**** Data

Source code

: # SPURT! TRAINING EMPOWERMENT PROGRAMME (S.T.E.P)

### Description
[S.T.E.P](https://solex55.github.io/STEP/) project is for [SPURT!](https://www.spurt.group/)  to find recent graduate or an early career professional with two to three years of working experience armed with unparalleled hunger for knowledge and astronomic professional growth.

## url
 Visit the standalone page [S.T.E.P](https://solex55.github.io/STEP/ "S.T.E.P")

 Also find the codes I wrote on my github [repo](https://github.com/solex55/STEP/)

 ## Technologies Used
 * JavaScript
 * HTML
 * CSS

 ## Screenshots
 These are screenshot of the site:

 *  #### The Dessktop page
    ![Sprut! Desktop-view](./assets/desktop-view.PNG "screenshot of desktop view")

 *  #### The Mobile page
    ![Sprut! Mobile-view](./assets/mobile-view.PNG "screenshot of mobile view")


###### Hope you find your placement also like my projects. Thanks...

********
**** Data

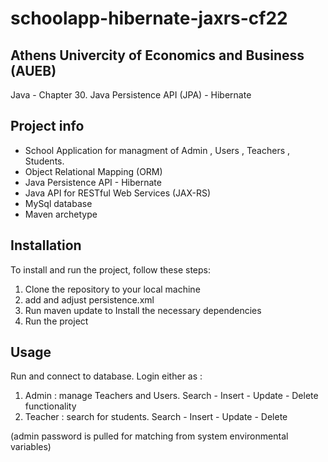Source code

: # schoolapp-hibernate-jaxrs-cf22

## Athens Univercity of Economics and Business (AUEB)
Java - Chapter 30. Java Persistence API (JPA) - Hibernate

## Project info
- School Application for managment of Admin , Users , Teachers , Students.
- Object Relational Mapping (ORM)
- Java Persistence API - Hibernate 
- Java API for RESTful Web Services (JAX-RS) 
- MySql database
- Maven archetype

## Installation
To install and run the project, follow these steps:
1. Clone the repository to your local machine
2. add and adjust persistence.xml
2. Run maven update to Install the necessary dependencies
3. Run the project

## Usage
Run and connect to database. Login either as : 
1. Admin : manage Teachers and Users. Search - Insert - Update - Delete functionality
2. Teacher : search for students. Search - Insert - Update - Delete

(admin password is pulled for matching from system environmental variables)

********
**** Data

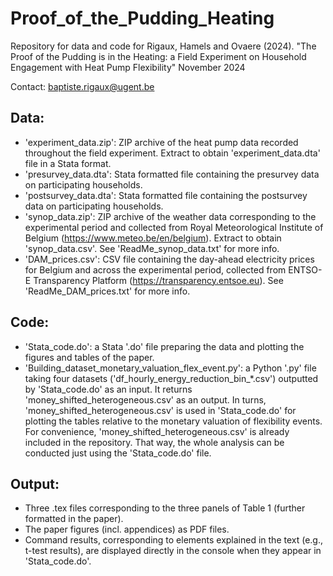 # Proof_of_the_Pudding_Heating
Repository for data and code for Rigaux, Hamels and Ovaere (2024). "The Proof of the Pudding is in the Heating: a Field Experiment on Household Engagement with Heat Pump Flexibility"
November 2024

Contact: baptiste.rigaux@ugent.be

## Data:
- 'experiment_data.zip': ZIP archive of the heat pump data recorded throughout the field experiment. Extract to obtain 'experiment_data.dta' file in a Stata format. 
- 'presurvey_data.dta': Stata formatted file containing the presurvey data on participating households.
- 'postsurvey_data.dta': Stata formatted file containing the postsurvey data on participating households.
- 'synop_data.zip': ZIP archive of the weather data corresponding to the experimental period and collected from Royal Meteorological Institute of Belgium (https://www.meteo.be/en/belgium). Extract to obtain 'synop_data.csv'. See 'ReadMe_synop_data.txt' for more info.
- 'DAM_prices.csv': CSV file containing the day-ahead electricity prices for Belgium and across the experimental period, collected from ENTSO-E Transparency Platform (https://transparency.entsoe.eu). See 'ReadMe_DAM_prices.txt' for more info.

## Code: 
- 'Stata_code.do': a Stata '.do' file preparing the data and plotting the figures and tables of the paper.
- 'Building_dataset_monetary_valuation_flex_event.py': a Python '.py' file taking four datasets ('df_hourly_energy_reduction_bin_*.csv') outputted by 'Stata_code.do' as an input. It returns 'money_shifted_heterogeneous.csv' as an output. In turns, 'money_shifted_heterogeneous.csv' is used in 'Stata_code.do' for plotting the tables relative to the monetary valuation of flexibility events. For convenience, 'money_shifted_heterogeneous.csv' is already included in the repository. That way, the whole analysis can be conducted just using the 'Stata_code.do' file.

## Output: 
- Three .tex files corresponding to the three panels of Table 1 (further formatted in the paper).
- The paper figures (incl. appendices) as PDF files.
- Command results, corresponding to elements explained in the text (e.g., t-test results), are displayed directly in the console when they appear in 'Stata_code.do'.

********

◆ Exercise aim
Find out how many lines in the entries above hold "formatted", then reply with that figure and nothing else.

◆ Expected output
3